I used a 6" vise on my previous benchtop mill similar in size to a RF45, and now on my full size knee. Seemed to work well on either mill. I keep my vise centered, but would like to get a second one to hold longer stock. I have a 42" table, so I am able to throw the rotary table on either side of the chuck for occasional use. My only reservation of putting rubber sheet directly onto the mill table is that any moisture or water based coolant mist getting between the sheet and table would cause rust. I also use a stop system that is mounted in the T slot. Still would like some protection to the table, will probably end up with some HDPE sheet at some point. I plane to have it sit a little above the table on rails that will fit in the T slots, and maybe modular so I can mount my stop in one T slot.


----------



## P T Schram (Mar 22, 2018)

I have found that I really don't like using a vise on my mill.

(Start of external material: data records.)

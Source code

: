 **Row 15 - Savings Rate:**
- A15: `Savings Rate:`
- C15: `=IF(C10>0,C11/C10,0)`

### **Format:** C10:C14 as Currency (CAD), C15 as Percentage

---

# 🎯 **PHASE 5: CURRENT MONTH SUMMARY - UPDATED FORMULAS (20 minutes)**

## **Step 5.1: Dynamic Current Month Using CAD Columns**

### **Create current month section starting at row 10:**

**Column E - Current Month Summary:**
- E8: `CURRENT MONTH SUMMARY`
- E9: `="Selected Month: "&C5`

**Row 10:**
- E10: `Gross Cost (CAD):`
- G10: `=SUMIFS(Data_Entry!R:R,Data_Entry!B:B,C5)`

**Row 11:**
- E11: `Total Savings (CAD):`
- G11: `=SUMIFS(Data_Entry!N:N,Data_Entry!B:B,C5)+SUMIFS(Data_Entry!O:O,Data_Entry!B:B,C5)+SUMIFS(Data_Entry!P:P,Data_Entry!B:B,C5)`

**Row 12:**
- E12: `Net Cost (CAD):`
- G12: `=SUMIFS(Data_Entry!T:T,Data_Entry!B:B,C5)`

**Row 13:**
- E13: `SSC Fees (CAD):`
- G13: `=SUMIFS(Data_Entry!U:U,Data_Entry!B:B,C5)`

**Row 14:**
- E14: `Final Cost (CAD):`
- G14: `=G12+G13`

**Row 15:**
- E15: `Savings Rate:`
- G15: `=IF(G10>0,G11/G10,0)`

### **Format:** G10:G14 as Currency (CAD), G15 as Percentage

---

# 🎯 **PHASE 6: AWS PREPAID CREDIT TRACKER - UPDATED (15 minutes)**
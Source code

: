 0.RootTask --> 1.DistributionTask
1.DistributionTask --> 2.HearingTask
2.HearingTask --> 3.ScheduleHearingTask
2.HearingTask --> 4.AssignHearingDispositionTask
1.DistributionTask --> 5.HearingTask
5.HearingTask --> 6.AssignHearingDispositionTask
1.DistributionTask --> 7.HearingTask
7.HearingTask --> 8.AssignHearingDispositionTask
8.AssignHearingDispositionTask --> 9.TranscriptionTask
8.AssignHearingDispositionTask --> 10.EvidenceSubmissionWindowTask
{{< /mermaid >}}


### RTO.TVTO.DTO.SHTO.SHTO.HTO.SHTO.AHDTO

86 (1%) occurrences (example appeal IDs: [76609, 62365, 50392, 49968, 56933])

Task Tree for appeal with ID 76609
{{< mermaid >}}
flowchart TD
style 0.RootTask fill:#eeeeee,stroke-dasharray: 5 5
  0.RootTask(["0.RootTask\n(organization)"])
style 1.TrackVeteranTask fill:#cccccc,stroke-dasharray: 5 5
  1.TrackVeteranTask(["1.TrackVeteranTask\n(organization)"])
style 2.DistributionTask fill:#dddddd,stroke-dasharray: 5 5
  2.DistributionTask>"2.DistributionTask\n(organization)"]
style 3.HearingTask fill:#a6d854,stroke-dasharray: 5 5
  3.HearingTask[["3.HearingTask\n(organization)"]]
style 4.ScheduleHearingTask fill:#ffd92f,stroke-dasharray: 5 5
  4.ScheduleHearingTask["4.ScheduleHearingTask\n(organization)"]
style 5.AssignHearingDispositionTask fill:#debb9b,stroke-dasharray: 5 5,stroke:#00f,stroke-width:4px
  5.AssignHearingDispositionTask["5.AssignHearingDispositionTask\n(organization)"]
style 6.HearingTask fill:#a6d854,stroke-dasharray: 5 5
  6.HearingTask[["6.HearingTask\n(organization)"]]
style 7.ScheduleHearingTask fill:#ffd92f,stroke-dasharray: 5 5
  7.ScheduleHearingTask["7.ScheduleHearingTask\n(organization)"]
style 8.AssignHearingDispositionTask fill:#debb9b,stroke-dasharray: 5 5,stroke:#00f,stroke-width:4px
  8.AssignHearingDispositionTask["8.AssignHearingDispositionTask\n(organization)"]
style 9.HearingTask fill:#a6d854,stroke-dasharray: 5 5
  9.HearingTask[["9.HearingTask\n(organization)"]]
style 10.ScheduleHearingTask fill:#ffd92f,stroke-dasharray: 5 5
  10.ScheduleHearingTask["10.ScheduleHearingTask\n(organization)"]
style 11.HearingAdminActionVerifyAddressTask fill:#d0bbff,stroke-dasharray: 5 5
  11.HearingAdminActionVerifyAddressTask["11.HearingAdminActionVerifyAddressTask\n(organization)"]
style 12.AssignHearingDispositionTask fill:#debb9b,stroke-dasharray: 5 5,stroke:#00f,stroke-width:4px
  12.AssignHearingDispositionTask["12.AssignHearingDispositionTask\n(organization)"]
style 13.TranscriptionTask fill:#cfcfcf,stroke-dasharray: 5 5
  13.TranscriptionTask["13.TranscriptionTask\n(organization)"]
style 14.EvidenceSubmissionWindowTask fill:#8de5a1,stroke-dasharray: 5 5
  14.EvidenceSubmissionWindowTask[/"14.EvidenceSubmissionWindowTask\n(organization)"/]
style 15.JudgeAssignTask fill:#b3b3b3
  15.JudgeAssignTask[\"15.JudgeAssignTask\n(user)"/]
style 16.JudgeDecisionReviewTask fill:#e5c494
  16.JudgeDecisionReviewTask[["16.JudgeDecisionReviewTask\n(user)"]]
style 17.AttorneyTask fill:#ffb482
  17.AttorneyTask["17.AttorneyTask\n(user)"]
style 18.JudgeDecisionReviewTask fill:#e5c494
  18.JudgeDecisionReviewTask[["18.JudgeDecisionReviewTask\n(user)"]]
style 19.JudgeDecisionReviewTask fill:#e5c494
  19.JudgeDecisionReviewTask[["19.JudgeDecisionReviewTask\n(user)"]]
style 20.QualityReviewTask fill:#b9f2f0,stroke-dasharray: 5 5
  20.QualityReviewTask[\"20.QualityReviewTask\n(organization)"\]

When I first got my mill, it came with a clamp set and I have since bought more clamp sets and that I have much greater flexibility using the toe clamps than the vise.

That sad. there is an AR lower on the vise right now that I should be out making into chips!

When this lower is finished, the vise will come back off and my spindex will go on the left side of the table freeing the right side for toe clamps.


----------



## zmotorsports (Mar 23, 2018)

Clock work said:


> Mike.. let me try and learn something here. What do you get from using two different vises? If the K6 is on the mill, what reason can pop up to cause the G5 to take a shift on the table? Thanks.
> 
> As to positioning, I was trying to be clever (waiting for people to stop laughing and regain control of their bowels... 3... 2... 1). Sorry to just spring that on people. Anyway my thought was to leave room to the left for my as-yet unpurchased rotary table so I could use that without pulling the vise (I'm currently ancient) or to have some deck area to attach directly to the table when it makes sense. Being a stark know-nothing rookie maybe this didn't really fly but one last thing is pure personal in that my right arm is stronger than my left (2 broken necks AND 2 broken backs.. P-A-R-T-Y!!!) and that's a better lift for me.. vise displaced somewhat right.
> 
> ...



CW, there really is no real reason per se of using my 6" then switching over to the 5".  I had originally purchased the GMT 5" new when I purchased the mill then later ran across a good Kurt 6" vise.  The 6" is usually the one on the mill but I occasionally switch just to show the Glacern some machining love.  I also like having a back up.  This is an inside joke between my wife and I.  When I remove the Kurt to either clamp work directly to the table or use the rotary table, I will sometimes throw the Glacern back on afterwards.  Again, no reason other than to use both.

I also agree with Mark's comment about moisture if using a water based coolant but I have no issues there as I don't use a coolant system nor water based coolant.  When I removed my neoprene covers to either clean or to clamp directly to the table the surface is like new with no corrosion or buildup of any sort.  I attribute the neoprene covers to the table remaining new looking.  

As for the rubber @ Tractor Supply, I stopped yesterday on the way home to pick up a few bolts and decided to look at the rubber matting and it definitely is much more porous and less dense than the stuff I purchased from McMaster Carr but I am sure it would work.

Mike


----------